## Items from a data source

########################################

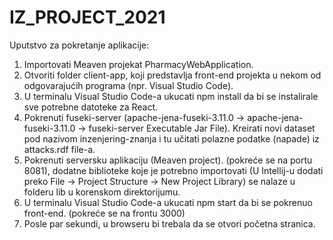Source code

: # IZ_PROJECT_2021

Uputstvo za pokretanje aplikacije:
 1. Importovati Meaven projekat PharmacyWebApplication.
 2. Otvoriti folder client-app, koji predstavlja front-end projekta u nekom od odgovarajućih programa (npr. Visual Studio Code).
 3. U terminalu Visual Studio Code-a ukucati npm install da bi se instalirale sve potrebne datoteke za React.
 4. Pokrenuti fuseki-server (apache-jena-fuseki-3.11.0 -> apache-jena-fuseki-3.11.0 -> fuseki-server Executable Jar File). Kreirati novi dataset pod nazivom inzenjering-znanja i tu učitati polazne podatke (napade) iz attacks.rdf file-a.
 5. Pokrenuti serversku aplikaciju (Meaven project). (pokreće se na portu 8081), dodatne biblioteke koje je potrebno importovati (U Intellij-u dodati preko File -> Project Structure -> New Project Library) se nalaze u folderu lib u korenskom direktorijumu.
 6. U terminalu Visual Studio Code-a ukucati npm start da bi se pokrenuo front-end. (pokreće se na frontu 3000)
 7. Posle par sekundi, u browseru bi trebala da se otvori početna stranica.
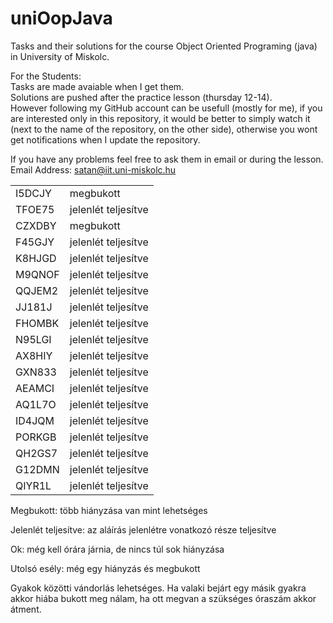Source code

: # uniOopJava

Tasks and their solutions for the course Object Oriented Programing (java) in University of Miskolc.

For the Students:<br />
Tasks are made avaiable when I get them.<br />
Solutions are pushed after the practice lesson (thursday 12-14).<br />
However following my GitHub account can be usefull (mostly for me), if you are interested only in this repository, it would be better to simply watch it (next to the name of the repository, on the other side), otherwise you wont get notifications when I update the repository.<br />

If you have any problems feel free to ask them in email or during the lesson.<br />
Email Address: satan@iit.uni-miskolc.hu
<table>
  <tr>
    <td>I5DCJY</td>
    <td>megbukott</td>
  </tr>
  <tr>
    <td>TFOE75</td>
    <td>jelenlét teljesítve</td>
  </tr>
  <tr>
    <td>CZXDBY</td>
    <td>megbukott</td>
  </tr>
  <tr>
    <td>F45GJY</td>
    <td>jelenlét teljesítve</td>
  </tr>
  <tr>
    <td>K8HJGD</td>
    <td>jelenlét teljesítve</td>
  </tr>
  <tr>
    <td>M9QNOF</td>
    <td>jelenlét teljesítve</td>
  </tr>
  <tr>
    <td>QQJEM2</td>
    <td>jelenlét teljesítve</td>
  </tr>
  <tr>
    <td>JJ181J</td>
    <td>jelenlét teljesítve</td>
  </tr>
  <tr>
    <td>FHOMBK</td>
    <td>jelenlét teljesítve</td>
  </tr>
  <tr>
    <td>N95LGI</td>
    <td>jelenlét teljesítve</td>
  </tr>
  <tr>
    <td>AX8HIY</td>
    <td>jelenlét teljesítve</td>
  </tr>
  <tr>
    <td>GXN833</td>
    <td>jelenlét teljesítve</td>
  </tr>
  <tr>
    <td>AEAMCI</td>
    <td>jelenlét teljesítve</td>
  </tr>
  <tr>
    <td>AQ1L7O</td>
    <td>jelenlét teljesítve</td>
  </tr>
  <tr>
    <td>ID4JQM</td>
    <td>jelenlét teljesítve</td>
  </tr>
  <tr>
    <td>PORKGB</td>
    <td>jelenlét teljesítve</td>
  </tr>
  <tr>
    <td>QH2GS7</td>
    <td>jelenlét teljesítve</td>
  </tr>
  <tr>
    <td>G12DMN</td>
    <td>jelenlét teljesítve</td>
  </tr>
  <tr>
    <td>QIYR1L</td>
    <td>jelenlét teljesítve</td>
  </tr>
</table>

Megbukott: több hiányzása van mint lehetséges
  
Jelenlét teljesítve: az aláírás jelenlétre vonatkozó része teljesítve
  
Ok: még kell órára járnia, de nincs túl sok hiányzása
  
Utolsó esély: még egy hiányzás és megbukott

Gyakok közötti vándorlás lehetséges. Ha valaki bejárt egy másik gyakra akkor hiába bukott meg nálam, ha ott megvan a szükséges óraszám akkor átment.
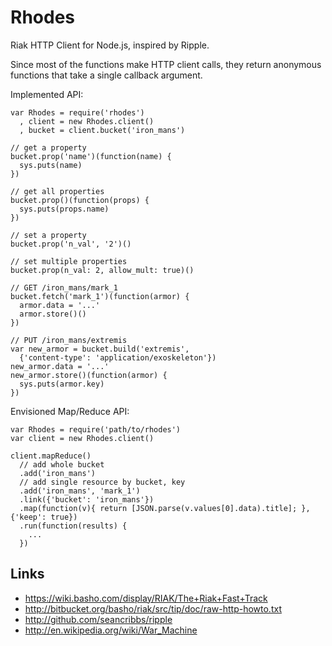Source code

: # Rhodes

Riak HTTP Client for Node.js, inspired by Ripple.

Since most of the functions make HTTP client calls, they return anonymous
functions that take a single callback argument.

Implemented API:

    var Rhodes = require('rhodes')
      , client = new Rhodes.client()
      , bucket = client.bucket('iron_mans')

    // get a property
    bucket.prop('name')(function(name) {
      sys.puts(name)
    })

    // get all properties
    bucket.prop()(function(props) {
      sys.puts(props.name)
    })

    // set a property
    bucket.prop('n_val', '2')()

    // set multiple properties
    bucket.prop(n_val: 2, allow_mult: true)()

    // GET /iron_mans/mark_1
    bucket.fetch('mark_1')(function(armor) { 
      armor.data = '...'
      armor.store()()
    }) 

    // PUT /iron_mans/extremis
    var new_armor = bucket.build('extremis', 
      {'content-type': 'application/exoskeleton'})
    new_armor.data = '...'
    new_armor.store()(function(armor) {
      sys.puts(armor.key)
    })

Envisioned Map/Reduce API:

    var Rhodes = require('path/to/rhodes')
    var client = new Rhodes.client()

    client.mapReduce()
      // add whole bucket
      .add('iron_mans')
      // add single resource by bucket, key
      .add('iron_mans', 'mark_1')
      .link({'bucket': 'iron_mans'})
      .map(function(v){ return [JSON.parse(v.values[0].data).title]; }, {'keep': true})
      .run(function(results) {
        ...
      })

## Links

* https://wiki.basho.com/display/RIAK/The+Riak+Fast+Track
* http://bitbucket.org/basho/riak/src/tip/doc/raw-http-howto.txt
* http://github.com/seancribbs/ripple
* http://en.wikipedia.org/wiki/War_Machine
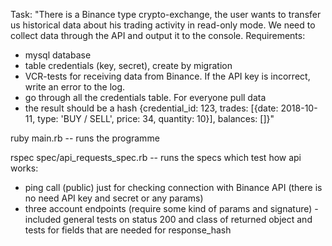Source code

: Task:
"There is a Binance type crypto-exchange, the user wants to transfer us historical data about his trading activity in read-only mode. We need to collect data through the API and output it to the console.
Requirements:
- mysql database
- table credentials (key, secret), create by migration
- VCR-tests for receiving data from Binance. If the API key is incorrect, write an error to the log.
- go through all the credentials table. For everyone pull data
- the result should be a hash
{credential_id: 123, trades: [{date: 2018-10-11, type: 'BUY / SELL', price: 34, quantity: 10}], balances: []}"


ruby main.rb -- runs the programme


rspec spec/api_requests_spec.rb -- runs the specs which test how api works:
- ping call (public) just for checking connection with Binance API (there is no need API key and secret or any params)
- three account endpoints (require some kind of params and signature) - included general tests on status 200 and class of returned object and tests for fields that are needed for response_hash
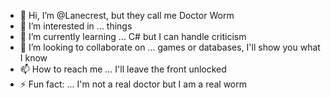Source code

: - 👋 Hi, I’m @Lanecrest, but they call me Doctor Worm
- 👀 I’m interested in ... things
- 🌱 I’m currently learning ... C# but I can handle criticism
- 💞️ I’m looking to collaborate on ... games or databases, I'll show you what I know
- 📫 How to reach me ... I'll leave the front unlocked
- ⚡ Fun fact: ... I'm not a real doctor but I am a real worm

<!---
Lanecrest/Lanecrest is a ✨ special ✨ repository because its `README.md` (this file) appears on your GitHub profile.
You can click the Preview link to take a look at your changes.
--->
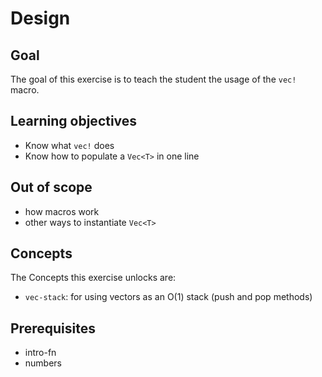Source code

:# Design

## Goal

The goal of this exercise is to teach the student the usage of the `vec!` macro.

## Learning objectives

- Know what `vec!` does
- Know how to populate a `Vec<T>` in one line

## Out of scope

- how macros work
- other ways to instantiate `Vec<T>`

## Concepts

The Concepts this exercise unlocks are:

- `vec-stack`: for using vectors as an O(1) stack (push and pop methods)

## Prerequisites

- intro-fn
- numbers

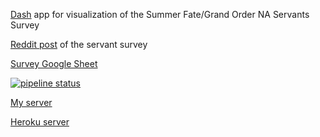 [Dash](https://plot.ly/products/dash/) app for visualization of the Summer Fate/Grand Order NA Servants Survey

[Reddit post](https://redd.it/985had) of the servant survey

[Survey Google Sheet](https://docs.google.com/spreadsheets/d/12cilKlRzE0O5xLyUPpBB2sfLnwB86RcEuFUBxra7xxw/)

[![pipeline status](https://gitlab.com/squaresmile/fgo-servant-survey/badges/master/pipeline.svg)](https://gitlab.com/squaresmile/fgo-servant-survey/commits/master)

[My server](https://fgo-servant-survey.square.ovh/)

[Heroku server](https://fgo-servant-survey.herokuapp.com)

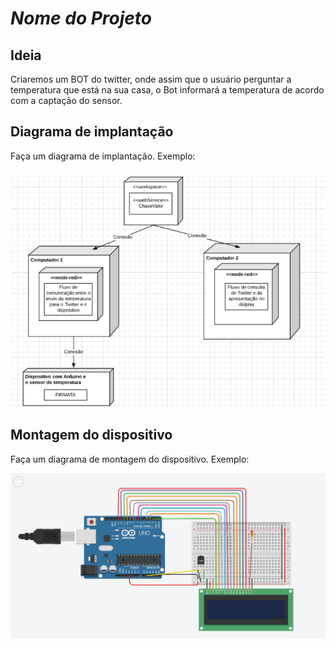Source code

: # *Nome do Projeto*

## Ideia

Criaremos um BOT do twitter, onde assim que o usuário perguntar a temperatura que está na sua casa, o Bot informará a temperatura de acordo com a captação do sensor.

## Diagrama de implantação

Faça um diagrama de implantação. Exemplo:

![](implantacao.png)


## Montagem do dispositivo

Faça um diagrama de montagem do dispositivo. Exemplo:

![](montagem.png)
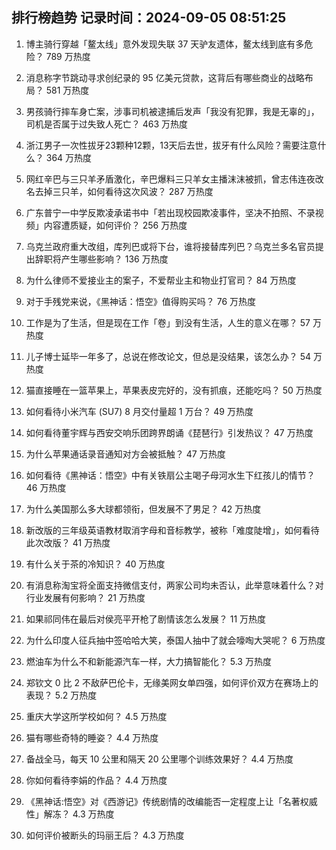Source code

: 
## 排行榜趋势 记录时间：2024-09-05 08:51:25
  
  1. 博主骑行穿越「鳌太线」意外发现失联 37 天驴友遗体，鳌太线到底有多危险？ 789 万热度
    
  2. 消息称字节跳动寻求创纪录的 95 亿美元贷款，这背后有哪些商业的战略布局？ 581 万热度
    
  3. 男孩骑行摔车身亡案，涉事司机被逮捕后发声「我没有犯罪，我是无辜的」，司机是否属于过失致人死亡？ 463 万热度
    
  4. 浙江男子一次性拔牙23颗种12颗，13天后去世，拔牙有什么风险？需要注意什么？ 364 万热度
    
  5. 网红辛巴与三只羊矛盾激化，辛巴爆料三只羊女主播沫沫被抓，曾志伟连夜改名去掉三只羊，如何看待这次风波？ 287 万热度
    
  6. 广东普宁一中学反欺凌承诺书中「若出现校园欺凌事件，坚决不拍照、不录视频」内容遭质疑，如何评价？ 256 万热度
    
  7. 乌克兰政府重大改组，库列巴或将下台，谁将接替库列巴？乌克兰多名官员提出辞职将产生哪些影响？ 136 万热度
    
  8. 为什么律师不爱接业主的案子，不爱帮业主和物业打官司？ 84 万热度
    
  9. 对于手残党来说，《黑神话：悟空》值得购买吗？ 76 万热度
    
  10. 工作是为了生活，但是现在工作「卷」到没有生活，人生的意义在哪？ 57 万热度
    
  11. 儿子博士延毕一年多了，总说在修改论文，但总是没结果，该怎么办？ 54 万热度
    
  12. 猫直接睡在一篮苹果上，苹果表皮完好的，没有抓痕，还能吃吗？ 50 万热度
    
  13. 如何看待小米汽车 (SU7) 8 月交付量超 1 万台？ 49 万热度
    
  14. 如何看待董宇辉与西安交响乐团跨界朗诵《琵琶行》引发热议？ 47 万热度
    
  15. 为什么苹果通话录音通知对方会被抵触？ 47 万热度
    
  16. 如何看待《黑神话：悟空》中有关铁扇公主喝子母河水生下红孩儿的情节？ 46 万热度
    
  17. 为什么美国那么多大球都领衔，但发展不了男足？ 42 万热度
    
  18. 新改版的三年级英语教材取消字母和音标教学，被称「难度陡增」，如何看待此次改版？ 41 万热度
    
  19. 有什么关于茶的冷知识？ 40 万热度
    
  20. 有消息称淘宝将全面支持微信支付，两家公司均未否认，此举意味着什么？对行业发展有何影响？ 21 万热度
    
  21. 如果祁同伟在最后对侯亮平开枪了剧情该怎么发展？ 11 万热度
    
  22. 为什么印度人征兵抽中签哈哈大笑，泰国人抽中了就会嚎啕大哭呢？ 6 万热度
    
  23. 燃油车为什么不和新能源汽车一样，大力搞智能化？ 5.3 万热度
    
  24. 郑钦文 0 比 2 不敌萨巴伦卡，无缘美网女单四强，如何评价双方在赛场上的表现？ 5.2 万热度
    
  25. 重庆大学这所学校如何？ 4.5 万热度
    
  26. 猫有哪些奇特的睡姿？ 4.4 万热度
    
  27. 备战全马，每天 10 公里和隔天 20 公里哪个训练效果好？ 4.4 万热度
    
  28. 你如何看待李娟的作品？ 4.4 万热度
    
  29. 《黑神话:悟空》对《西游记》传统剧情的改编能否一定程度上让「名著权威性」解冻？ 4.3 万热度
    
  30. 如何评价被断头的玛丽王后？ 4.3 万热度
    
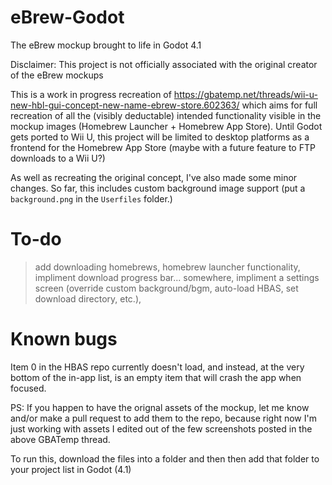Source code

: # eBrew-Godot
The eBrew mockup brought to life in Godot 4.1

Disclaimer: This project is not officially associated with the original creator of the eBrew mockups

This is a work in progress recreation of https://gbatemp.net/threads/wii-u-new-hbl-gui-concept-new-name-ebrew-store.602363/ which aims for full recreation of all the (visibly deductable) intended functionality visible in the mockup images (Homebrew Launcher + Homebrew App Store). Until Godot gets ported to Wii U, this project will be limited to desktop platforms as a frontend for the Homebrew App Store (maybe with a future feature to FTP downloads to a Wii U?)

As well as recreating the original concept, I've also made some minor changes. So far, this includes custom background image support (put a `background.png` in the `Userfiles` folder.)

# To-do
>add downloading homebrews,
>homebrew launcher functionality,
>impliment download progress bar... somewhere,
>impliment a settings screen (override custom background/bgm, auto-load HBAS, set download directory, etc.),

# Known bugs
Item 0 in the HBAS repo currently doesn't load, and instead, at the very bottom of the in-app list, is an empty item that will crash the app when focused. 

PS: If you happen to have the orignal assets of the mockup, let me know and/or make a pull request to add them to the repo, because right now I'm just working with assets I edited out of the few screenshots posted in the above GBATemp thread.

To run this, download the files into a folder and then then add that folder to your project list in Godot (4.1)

########################################

Above are the records; copy from them only the lines starting at the one containing "2. Otvoriti folder" and ending at the one containing "Tasks are made", exactly and without pictures.

## Exercise result
 2. Otvoriti folder client-app, koji predstavlja front-end projekta u nekom od odgovarajućih programa (npr. Visual Studio Code).
 3. U terminalu Visual Studio Code-a ukucati npm install da bi se instalirale sve potrebne datoteke za React.
 4. Pokrenuti fuseki-server (apache-jena-fuseki-3.11.0 -> apache-jena-fuseki-3.11.0 -> fuseki-server Executable Jar File). Kreirati novi dataset pod nazivom inzenjering-znanja i tu učitati polazne podatke (napade) iz attacks.rdf file-a.
 5. Pokrenuti serversku aplikaciju (Meaven project). (pokreće se na portu 8081), dodatne biblioteke koje je potrebno importovati (U Intellij-u dodati preko File -> Project Structure -> New Project Library) se nalaze u folderu lib u korenskom direktorijumu.
 6. U terminalu Visual Studio Code-a ukucati npm start da bi se pokrenuo front-end. (pokreće se na frontu 3000)
 7. Posle par sekundi, u browseru bi trebala da se otvori početna stranica.
Source code

: # uniOopJava

Tasks and their solutions for the course Object Oriented Programing (java) in University of Miskolc.

For the Students:<br />
Tasks are made avaiable when I get them.<br />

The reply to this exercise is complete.